[Opening Record set section]

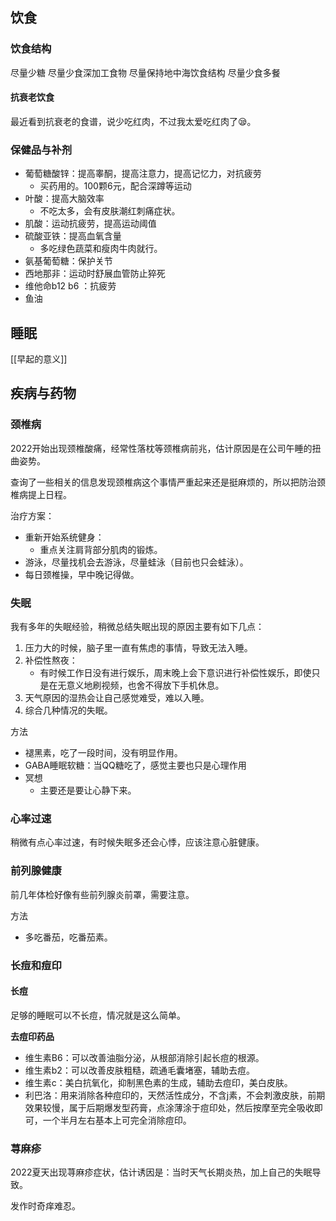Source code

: 

## 饮食

### 饮食结构
尽量少糖
尽量少食深加工食物
尽量保持地中海饮食结构
尽量少食多餐

#### 抗衰老饮食
最近看到抗衰老的食谱，说少吃红肉，不过我太爱吃红肉了😪。



### 保健品与补剂
- 葡萄糖酸锌：提高睾酮，提高注意力，提高记忆力，对抗疲劳
	- 买药用的。100颗6元，配合深蹲等运动
- 叶酸：提高大脑效率
	- 不吃太多，会有皮肤潮红刺痛症状。
- 肌酸：运动抗疲劳，提高运动阈值
- 硫酸亚铁：提高血氧含量
	- 多吃绿色蔬菜和瘦肉牛肉就行。
- 氨基葡萄糖：保护关节
- 西地那非：运动时舒展血管防止猝死
- 维他命b12 b6 ：抗疲劳
- 鱼油

## 睡眠
[[早起的意义]]






## 疾病与药物


### 颈椎病
2022开始出现颈椎酸痛，经常性落枕等颈椎病前兆，估计原因是在公司午睡的扭曲姿势。

查询了一些相关的信息发现颈椎病这个事情严重起来还是挺麻烦的，所以把防治颈椎病提上日程。

治疗方案：
- 重新开始系统健身：
	- 重点关注肩背部分肌肉的锻炼。
- 游泳，尽量找机会去游泳，尽量蛙泳（目前也只会蛙泳）。
- 每日颈椎操，早中晚记得做。


### 失眠
我有多年的失眠经验，稍微总结失眠出现的原因主要有如下几点：
1. 压力大的时候，脑子里一直有焦虑的事情，导致无法入睡。
2. 补偿性熬夜：
	- 有时候工作日没有进行娱乐，周末晚上会下意识进行补偿性娱乐，即使只是在无意义地刷视频，也舍不得放下手机休息。
3. 天气原因的湿热会让自己感觉难受，难以入睡。
4. 综合几种情况的失眠。

方法
- 褪黑素，吃了一段时间，没有明显作用。
- GABA睡眠软糖：当QQ糖吃了，感觉主要也只是心理作用
- 冥想
	- 主要还是要让心静下来。


### 心率过速
稍微有点心率过速，有时候失眠多还会心悸，应该注意心脏健康。


### 前列腺健康
前几年体检好像有些前列腺炎前罩，需要注意。

方法
- 多吃番茄，吃番茄素。


### 长痘和痘印
#### 长痘
足够的睡眠可以不长痘，情况就是这么简单。


**去痘印药品**
- 维生素B6：可以改善油脂分泌，从根部消除引起长痘的根源。
- 维生素b2：可以改善皮肤粗糙，疏通毛囊堵塞，辅助去痘。
- 维生素c：美白抗氧化，抑制黑色素的生成，辅助去痘印，美白皮肤。
- 利巴洛：用来消除各种痘印的，天然活性成分，不含j素，不会刺激皮肤，前期效果较慢，属于后期爆发型药膏，点涂薄涂于痘印处，然后按摩至完全吸收即可，一个半月左右基本上可完全消除痘印。

### 荨麻疹
2022夏天出现荨麻疹症状，估计诱因是：当时天气长期炎热，加上自己的失眠导致。

发作时奇痒难忍。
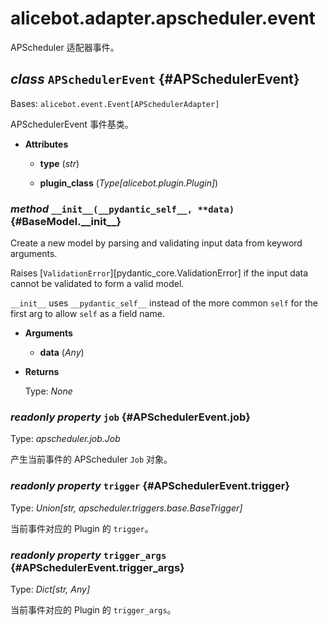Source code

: # alicebot.adapter.apscheduler.event

APScheduler 适配器事件。

## _class_ `APSchedulerEvent` {#APSchedulerEvent}

Bases: `alicebot.event.Event[APSchedulerAdapter]`

APSchedulerEvent 事件基类。

- **Attributes**

  - **type** (_str_)

  - **plugin\_class** (_Type\[alicebot.plugin.Plugin\]_)

### _method_ `__init__(__pydantic_self__, **data)` {#BaseModel.\_\_init\_\_}

Create a new model by parsing and validating input data from keyword arguments.

Raises [`ValidationError`][pydantic_core.ValidationError] if the input data cannot be
validated to form a valid model.

`__init__` uses `__pydantic_self__` instead of the more common `self` for the first arg to
allow `self` as a field name.

- **Arguments**

  - **data** (_Any_)

- **Returns**

  Type: _None_

### _readonly property_ `job` {#APSchedulerEvent.job}

Type: _apscheduler.job.Job_

产生当前事件的 APScheduler `Job` 对象。

### _readonly property_ `trigger` {#APSchedulerEvent.trigger}

Type: _Union\[str, apscheduler.triggers.base.BaseTrigger\]_

当前事件对应的 Plugin 的 `trigger`。

### _readonly property_ `trigger_args` {#APSchedulerEvent.trigger\_args}

Type: _Dict\[str, Any\]_

当前事件对应的 Plugin 的 `trigger_args`。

[Closing Record set section]

• Exercise instructions
Give back every entry in full, exactly as written, with no picture included.

• Answer area
Source code

: 

## 饮食

### 饮食结构
尽量少糖
尽量少食深加工食物
尽量保持地中海饮食结构
尽量少食多餐

#### 抗衰老饮食
最近看到抗衰老的食谱，说少吃红肉，不过我太爱吃红肉了😪。



### 保健品与补剂
- 葡萄糖酸锌：提高睾酮，提高注意力，提高记忆力，对抗疲劳
	- 买药用的。100颗6元，配合深蹲等运动
- 叶酸：提高大脑效率
	- 不吃太多，会有皮肤潮红刺痛症状。
- 肌酸：运动抗疲劳，提高运动阈值
- 硫酸亚铁：提高血氧含量
	- 多吃绿色蔬菜和瘦肉牛肉就行。
- 氨基葡萄糖：保护关节
- 西地那非：运动时舒展血管防止猝死
- 维他命b12 b6 ：抗疲劳
- 鱼油

## 睡眠
[[早起的意义]]






## 疾病与药物


### 颈椎病
2022开始出现颈椎酸痛，经常性落枕等颈椎病前兆，估计原因是在公司午睡的扭曲姿势。

查询了一些相关的信息发现颈椎病这个事情严重起来还是挺麻烦的，所以把防治颈椎病提上日程。

治疗方案：
- 重新开始系统健身：
	- 重点关注肩背部分肌肉的锻炼。
- 游泳，尽量找机会去游泳，尽量蛙泳（目前也只会蛙泳）。
- 每日颈椎操，早中晚记得做。


### 失眠
我有多年的失眠经验，稍微总结失眠出现的原因主要有如下几点：
1. 压力大的时候，脑子里一直有焦虑的事情，导致无法入睡。
2. 补偿性熬夜：
	- 有时候工作日没有进行娱乐，周末晚上会下意识进行补偿性娱乐，即使只是在无意义地刷视频，也舍不得放下手机休息。
3. 天气原因的湿热会让自己感觉难受，难以入睡。
4. 综合几种情况的失眠。

方法
- 褪黑素，吃了一段时间，没有明显作用。
- GABA睡眠软糖：当QQ糖吃了，感觉主要也只是心理作用
- 冥想
	- 主要还是要让心静下来。


### 心率过速
稍微有点心率过速，有时候失眠多还会心悸，应该注意心脏健康。


### 前列腺健康
前几年体检好像有些前列腺炎前罩，需要注意。

方法
- 多吃番茄，吃番茄素。


### 长痘和痘印
#### 长痘
足够的睡眠可以不长痘，情况就是这么简单。


**去痘印药品**
- 维生素B6：可以改善油脂分泌，从根部消除引起长痘的根源。
- 维生素b2：可以改善皮肤粗糙，疏通毛囊堵塞，辅助去痘。
- 维生素c：美白抗氧化，抑制黑色素的生成，辅助去痘印，美白皮肤。
- 利巴洛：用来消除各种痘印的，天然活性成分，不含j素，不会刺激皮肤，前期效果较慢，属于后期爆发型药膏，点涂薄涂于痘印处，然后按摩至完全吸收即可，一个半月左右基本上可完全消除痘印。

### 荨麻疹
2022夏天出现荨麻疹症状，估计诱因是：当时天气长期炎热，加上自己的失眠导致。

发作时奇痒难忍。
Source code

: # alicebot.adapter.apscheduler.event

APScheduler 适配器事件。

## _class_ `APSchedulerEvent` {#APSchedulerEvent}

Bases: `alicebot.event.Event[APSchedulerAdapter]`

APSchedulerEvent 事件基类。

- **Attributes**

  - **type** (_str_)

  - **plugin\_class** (_Type\[alicebot.plugin.Plugin\]_)

### _method_ `__init__(__pydantic_self__, **data)` {#BaseModel.\_\_init\_\_}

Create a new model by parsing and validating input data from keyword arguments.

Raises [`ValidationError`][pydantic_core.ValidationError] if the input data cannot be
validated to form a valid model.

`__init__` uses `__pydantic_self__` instead of the more common `self` for the first arg to
allow `self` as a field name.

- **Arguments**

  - **data** (_Any_)

- **Returns**

  Type: _None_

### _readonly property_ `job` {#APSchedulerEvent.job}

Type: _apscheduler.job.Job_

产生当前事件的 APScheduler `Job` 对象。

### _readonly property_ `trigger` {#APSchedulerEvent.trigger}

Type: _Union\[str, apscheduler.triggers.base.BaseTrigger\]_

当前事件对应的 Plugin 的 `trigger`。

### _readonly property_ `trigger_args` {#APSchedulerEvent.trigger\_args}

Type: _Dict\[str, Any\]_

当前事件对应的 Plugin 的 `trigger_args`。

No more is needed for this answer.